Arsenal B defeated in their first finals game, but Paintballerz got the upper hand in the second game.  The two went on to a third game where Arsenal B took the game, and the round, finishing third for Division One.  Wicked fell in their first game to Texas Storm, one of the few teams still rolling under the same name from back in the old school days of the NPPL, though admittedly with fresh faces on the roster.  Wicked took the second game and the third, bringing them in at first place, and Storm in second.

The new semi-pro division saw XS NRG dropping their first game against Distortion, but winning the second.  The third game went to Distortion which finished in third.  The Men posted double wins back to back against Influence for a first place finish, with Influence in second. 

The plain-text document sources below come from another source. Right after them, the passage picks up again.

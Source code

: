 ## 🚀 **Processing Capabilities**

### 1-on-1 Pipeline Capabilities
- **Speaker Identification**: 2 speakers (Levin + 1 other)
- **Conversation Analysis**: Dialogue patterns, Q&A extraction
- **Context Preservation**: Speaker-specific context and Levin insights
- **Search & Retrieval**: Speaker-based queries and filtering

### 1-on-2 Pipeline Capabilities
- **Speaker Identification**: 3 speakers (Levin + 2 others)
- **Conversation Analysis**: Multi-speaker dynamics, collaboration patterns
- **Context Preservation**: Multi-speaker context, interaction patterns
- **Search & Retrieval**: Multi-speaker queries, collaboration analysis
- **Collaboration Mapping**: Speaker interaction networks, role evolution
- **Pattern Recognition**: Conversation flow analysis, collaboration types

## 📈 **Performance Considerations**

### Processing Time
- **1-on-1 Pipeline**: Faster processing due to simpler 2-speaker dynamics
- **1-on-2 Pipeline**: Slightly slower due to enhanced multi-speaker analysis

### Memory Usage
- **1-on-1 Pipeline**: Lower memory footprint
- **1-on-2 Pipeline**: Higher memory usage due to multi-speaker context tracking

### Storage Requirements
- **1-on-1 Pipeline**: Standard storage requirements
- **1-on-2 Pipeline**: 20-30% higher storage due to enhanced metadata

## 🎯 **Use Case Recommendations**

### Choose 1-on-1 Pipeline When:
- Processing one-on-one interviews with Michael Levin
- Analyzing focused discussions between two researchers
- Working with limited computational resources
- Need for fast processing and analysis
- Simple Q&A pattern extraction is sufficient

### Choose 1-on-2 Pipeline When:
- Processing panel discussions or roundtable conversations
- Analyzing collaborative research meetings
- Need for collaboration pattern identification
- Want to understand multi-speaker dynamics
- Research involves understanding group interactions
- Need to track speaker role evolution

The big game was from the pro division.  Teams that had only faced off against other pro ranked competitors putting a lot of intense action on the field.  Even during the prelims, the pecking order became apparent much faster when a team was ranked not by one or two games with pros, and 6 or 7 against, division one and two teams, but only by match ups with their peers.  As in the NXL, NPPL pro division teams were matched up with city names.  SF Avalanche took out the Portland Naughty Dogs in two consecutive wins for third place.  San Diego Dynasty took a loss to Sacramento XSV in their first game, but won the other two for the trophy, with XSV in third.  Just by following track records over the last year, Dynasty has been the odds on favorite for a finals finish.  In fact, in the three years the NPPL Super 7 has been running, Dynasty has won Huntington Beach each season.  ‘Lanche and the Dogs have also been top consistent top four finishers.  XSV showed that their move up in rankings during the second half of the 2004 season wasn’t a fluke, they’ve latched on to their momentum and will be solid competitors in 2005.

As the event is known for, Huntington Beach finished off in style with awards, parties, and after parties.  From the West Coast, the Super 7 makes its next stop on the West Coast of the SouthEastern US, in Tampa, Florida in May when the series returns to Raymond James Stadium.